この連載では、富裕層ならではの投資法や利益の増やし方などをご紹介してきました。1億円、2億円という景気のいい話を読むたび、「そんなに儲かるのは“富裕層ならでは”のエコヒイキが発生しているのでは?」という疑惑を抱く人がいても不思議ではありません。連載最終回となる今回は、皆さんの、富裕層が利益を増やせる疑問について、解明・回答していきましょう。

A 投資は平等、商品自体は同じです!ただし…

 富裕層向けといっても、特別に利回りやリターンが高い商品が存在しているわけではありません。一般の方々には内緒で、特別にリターンの良い、有利な商品を提案しているわけでもありません。

 銀行や証券会社では、富裕層も一般のお客様も同じ公募投資信託を販売しています。金融機関が公表しているデータを見ると、投資家本人が運用会社の直販を利用して購入しているケースの方が、全体的にはパフォーマンスが良いという指摘もあります。

 ただ、富裕層に提案されやすい商品はあります。流動性がやや劣るハイブリッド証券など、もともと流動性が低いため細かく分割して取引できない事情がある商品や、オーダーメイドで組成する仕組債の類、特定の少人数の方向けに組成する私募投資信託など、オーダーメイドで組成するコストや商品性の面から投資単位が大きくなってしまったりする商品がその例です。

 外資系金融機関などは、一般的な金融機関と違って、具体的な商品ラインナップをWEBやパンフレットで公開していません。「富裕層向けのお得な商品」、というのではなく、「一般向けではないので表に出していない商品」はあるのです。その秘密性が、金融機関のサービスや提案の期待値を上げているのです。

 しかし、これらは、投資妙味が高いから富裕層に特別に提案するのではありません。富裕層でなければ投資できない事情がある商品だからこそ、資金力の有無を選んで提案されるのです。しかも、裏を返せば流動性が低いなど、リターンに対して負うリスクも大きいという側面もあるのです。

A 情報量と速度は平等。ただし、情報の「深さ」には差があります

 昔ならば、証券会社の担当者が「ココだけの話、お客様にだけ、特別なご提案をお持ちしました」と耳打ちする、というようなこともあったようです。しかし、インターネットの普及に伴い、情報の格差はほとんどなくなりました。あらゆる商品が、誰でも簡単に少額から投資できる便利な時代です。そして、企業情報や、政治・経済・外交ニュースなどはまさに平等の一言に尽きます。

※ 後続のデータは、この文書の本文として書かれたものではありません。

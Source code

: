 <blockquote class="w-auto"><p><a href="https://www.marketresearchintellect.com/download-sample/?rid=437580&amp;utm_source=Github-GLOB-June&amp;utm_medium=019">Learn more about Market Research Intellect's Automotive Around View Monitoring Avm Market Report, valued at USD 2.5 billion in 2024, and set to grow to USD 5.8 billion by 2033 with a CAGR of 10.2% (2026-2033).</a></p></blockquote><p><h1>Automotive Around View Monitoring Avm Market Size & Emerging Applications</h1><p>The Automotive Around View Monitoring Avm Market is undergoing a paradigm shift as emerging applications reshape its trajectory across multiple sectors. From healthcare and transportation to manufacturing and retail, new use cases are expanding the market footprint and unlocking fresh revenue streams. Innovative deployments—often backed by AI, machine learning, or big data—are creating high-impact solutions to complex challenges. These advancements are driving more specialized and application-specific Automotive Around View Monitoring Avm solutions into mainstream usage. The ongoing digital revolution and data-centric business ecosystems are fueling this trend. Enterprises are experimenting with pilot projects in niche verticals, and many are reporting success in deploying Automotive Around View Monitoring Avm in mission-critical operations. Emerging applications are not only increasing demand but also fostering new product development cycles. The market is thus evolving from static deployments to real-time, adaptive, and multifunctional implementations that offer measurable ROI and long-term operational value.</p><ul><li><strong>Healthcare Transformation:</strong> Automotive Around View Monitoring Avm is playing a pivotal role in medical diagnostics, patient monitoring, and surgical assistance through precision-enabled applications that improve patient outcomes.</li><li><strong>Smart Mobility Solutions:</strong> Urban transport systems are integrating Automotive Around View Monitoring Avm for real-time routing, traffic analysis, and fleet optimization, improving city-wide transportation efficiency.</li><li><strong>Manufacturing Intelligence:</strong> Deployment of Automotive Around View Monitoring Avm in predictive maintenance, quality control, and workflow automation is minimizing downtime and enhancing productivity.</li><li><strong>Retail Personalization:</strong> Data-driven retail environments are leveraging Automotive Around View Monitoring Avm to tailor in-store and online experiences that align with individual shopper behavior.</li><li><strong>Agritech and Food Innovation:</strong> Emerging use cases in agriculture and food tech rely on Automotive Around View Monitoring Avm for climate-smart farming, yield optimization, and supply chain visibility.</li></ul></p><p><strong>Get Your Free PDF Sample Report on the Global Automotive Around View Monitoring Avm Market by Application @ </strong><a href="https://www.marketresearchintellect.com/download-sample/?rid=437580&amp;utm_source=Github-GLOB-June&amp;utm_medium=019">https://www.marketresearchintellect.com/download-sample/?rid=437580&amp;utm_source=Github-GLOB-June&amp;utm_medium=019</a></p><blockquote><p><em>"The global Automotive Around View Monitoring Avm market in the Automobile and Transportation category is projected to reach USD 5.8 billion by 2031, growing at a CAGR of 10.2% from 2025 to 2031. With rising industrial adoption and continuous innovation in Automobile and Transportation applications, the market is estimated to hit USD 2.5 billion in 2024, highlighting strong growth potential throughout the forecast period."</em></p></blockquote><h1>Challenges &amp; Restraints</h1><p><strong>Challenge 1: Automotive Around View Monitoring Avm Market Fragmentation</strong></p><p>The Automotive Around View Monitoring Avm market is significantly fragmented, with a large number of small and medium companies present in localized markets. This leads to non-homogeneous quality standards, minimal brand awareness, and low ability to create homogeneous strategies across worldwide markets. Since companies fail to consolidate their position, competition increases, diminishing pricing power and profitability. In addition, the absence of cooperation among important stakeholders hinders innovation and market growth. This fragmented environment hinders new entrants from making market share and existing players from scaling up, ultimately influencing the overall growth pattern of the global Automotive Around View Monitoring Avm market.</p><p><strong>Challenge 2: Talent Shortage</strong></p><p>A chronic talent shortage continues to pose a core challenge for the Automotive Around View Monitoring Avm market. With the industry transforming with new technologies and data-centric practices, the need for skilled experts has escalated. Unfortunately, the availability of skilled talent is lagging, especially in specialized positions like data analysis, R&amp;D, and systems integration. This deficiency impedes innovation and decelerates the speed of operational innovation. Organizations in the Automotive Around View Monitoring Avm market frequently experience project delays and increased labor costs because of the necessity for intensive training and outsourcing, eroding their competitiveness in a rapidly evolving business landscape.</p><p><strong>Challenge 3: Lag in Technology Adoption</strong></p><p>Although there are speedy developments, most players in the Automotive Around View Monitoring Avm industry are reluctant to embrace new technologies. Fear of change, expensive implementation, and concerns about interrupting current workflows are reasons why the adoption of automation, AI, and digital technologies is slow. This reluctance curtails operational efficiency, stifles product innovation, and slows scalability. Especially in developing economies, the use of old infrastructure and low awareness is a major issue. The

 しかし、一方で、証券会社や銀行、外資系金融機関に、富裕層向けに専門部署があることはご存知の通りです。そこには、世間に出回っている平等な情報をどう解釈するか、先をどう読むか、という手腕に突出したアナリストやアドバイザーもいます。富裕層の投資ニーズやタイミングに対して、きめ細かくオーダーメイドで対応したり、富裕層の要望に対して会社の在庫ストックにないものを探してくる担当者の存在が、提供される情報の深度を変えていきます。

 一般の方々と富裕層では、情報量と速度は平等です。しかし、高度な分析力で「投資戦略」に昇華された情報が提供される場に、富裕層がいることが多いのです。